Pantani, i poliziotti di Rimini querelano: “Basta false accuse“

I legali parlano di ‘linciaggio mediatico inaccettabile“. La nuova perizia conferma: ferite compatibili con la caduta

Marco Pantani, “il Pirata” morto il 14 febbraio 2004 (Ansa)

Marco Pantani, “il Pirata” morto il 14 febbraio 2004 (Ansa)

Rimini, 1 dicembre 2014 - Cinque poliziotti che erano in servizio nel 2004 alla Squadra Mobile della Questura di Rimini e che indagarono sulla morte del campione di ciclismo Marco Pantani hanno dato mandato agli avvocati Moreno Maresi e Mattia Lanciani di procedere in giudizio contro tutti coloro che hanno diffuso «notizie gravemente lesive» della loro reputazione.

Sono il vice questore Sabatino Riccio, che allora dirigeva la Squadra Mobile, il commissario capo Giuseppe Lancini, gli ispettori capo Daniele Laghi e Vladimiro Marchini e il sovrintendente capo Walter Procucci.

«Non pare più possibile rimanere silenti - spiegano i due legali - e soprattutto continuare a tollerare un linciaggio mediatico che ha assunto proporzioni inaccettabili e che appare alimentato da strumentali e apodittiche ricostruzioni dei fatti, spesso accompagnate dalla diffusione di fatti manifestamente travisati».

Dopo l’avvio da parte della Procura di Rimini di una nuova inchiesta sulla morte di Pantani - spiegano i due legali - «come in una sorta di racconto a puntate, sono state descritte importanti svolte investigative, tutte legate da un unico filo conduttore, che porta da un lato ad affermare come la morte dell’atleta romagnolo non sia avvenuta nei termini accertati nel corso dell’inchiesta già condotta dalla Procura di Rimini, e dall’altro ad accreditare con notevole enfasi la tesi dell’omicidio volontario. In questo contesto sono letteralmente piovute sugli inquirenti della Squadra Mobile di Rimini che all’epoca indagarono sulla morte del celebre ciclista accuse di ogni tipo circa lo svolgimento di molteplici atti di indagine».

«In tutto questo periodo - aggiungono gli avvocati Maresi e Lanciani - gli allora appartenenti alla Squadra Mobile di Rimini (alcuni dei quali non più in servizio), nel pieno rispetto di una indagine ancora in corso, hanno mantenuto il silenzio.
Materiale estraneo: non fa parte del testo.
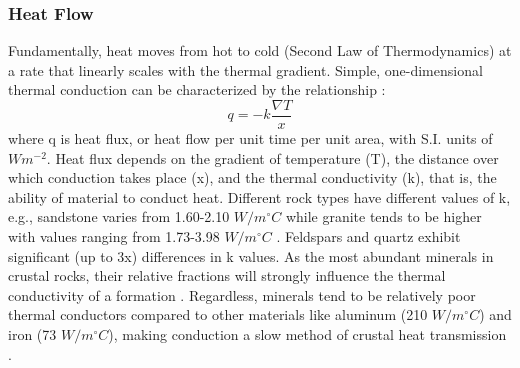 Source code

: \subsubsection{Heat Flow}
Fundamentally, heat moves from hot to cold (Second Law of Thermodynamics) at a rate that linearly scales with the thermal gradient. Simple, one-dimensional thermal conduction can be characterized by the relationship \citep[~p. 270]{fowler_solid_2005}:
\begin{equation}\label{eq:conduction}
q = -k \frac{\nabla T}{x}
\end{equation}
where q is heat flux, or heat flow per unit time per unit area, with S.I. units of \(Wm^{-2}\). Heat flux depends on the gradient of temperature (T), the distance over which conduction takes place (x), and the thermal conductivity (k), that is, the ability of material to conduct heat. Different rock types have different values of k, e.g., sandstone varies from 1.60-2.10 \(W/m^\circ C\) while granite tends to be higher with values ranging from 1.73-3.98 \(W/m^\circ C\) \citep[~p. 30]{dipippo_geothermal_2012}. Feldspars and quartz exhibit significant (up to 3x) differences in k values. As the most abundant minerals in crustal rocks, their relative fractions will strongly influence the thermal conductivity of a formation \citep[~p. 22]{glassley_geothermal_2015}. Regardless, minerals tend to be relatively poor thermal conductors compared to other materials like aluminum (210 \(W/m^\circ C\)) and iron (73 \(W/m^\circ C\)), making conduction a slow method of crustal heat transmission \citep[~p. 23]{dipippo_geothermal_2012}.

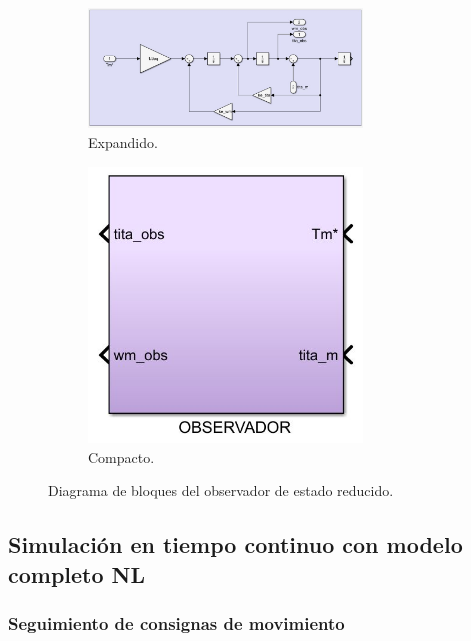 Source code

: \documentclass{article}
\begin{document}
\begin{figure}[H]
    \begin{subfigure}[b]{0.75\textwidth}
        \centering
        \includegraphics[width=0.8\textwidth]{observador_reducido.jpg}
        \caption{Expandido.}
    \end{subfigure}
    \begin{subfigure}[b]{0.24\textwidth}
        \centering
        \includegraphics[width=0.8\textwidth]{observador_reducido_compacto.jpg}
        \caption{Compacto.}
    \end{subfigure}
    \caption{Diagrama de bloques del observador de estado reducido.}
\end{figure}


\subsection{Simulación en tiempo continuo con modelo completo NL}

\subsubsection{Seguimiento de consignas de movimiento}
\end{document}

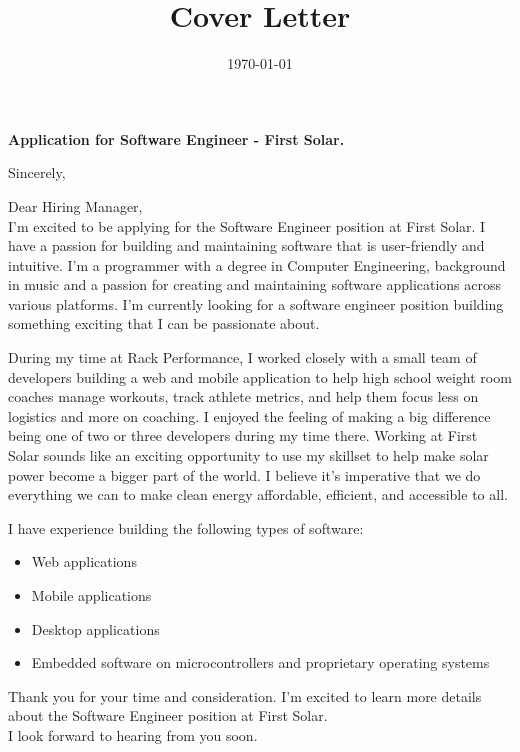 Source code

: \documentclass[11pt,a4paper,roman]{moderncv}
\title{\companyName{} Cover Letter}
\newcommand{\companyName}{First Solar}
\newcommand{\companyDivision}{First Solar}
\newcommand{\positionName}{Software Engineer}
\begin{document}
\date{\today}
\opening{\textbf{Application for \positionName{} - \companyDivision.}}
\closing{Sincerely, \vspace{-1em}}



\makelettertitle



Dear Hiring Manager,
\\
\vspace{1em}
I'm excited to be applying for the Software Engineer position at \companyName. I have a passion for building and maintaining software that is user-friendly and intuitive.
I'm a programmer with a degree in Computer Engineering, background in music and a passion for creating and maintaining software applications across various platforms.
I'm currently looking for a software engineer position building something exciting that I can be passionate about.

\vspace{1em}
During my time at Rack Performance, I worked closely with a small team of developers building a web and mobile application to help high school weight room coaches 
manage workouts, track athlete metrics, and help them focus less on logistics and more on coaching. I enjoyed the feeling of making a big difference 
being one of two or three developers during my time there. Working at \companyName{} sounds like an exciting opportunity to use my skillset to help make 
solar power become a bigger part of the world. I believe it's imperative that we do everything we can to make clean energy affordable, efficient, and
accessible to all.
\vspace{1em}

I have experience building the following types of software:
\vspace{0.5em}
\begin{itemize}
\item Web applications
\item Mobile applications
\item Desktop applications
\item Embedded software on microcontrollers and proprietary operating systems
\end{itemize}

\vspace{1em}
Thank you for your time and consideration. I'm excited to learn more details about the \positionName{} 
position at \companyName. \\

\vspace{1em}
I look forward to hearing from you soon.

\vspace{0.5cm}


\makeletterclosing
\end{document}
Ma di fronte al moltiplicarsi delle accuse, peraltro sempre propalate in toni sensazionalistici, con copertura mediatica che ha sin qui spaziato tra carta stampata, video, radio e web, non pare più possibile rimanere silenti e soprattutto continuare a tollerare un linciaggio mediatico che ha assunto proporzioni inaccettabili e che appare alimentato da strumentali e apodittiche ricostruzioni dei fatti, spesso accompagnate dalla diffusione di fatti manifestamente travisati».

I due legali, infine, evidenziano come «sul piano umano la ‘gogna mediatica’ a cui sono stati sottoposti gli investigatori, abbia ingiustamente provocato loro un profondo stato di amarezza, ampiamente mitigato dalla consapevolezza di aver svolto con senso del dovere, impegno e speditezza i delicati accertamenti di polizia sulla morte di Marco Pantani».

«Il Pirata», come era soprannominato Pantani, fu trovato morto in un residence di Rimini la sera del 14 febbraio 2004: il decesso fu attribuito ad arresto cardiaco dovuto a uso eccessivo di sostanze stupefacenti.

La scorsa estate, su istanza della famiglia, la Procura di Rimini ha avviato una nuova inchiesta sulla morte di Pantani - al momento senza indagati - ipotizzando il reato di omicidio volontario.

 

La nuova perizia conferma: ferite compatibili con la caduta

Le ferite sul corpo di Marco Pantani risulterebbero compatibili con una caduta. L'elemento filtra dall'accertamento medico-legale disposto dalla Procura di Rimini per far luce, a 10 anni di distanza, sulle cause della morte del campione di ciclismo. Il documento depositato da Franco Tagliaro, incaricato dopo che il caso è stato riaperto sulla base di un esposto della famiglia di Pantani, confermerebbe quindi la ricostruzione del medico che fece l'autopsia nel 2004. La Procura valuterà a breve se ripetere anche gli esami tossicologici, come previsto dall'incarico.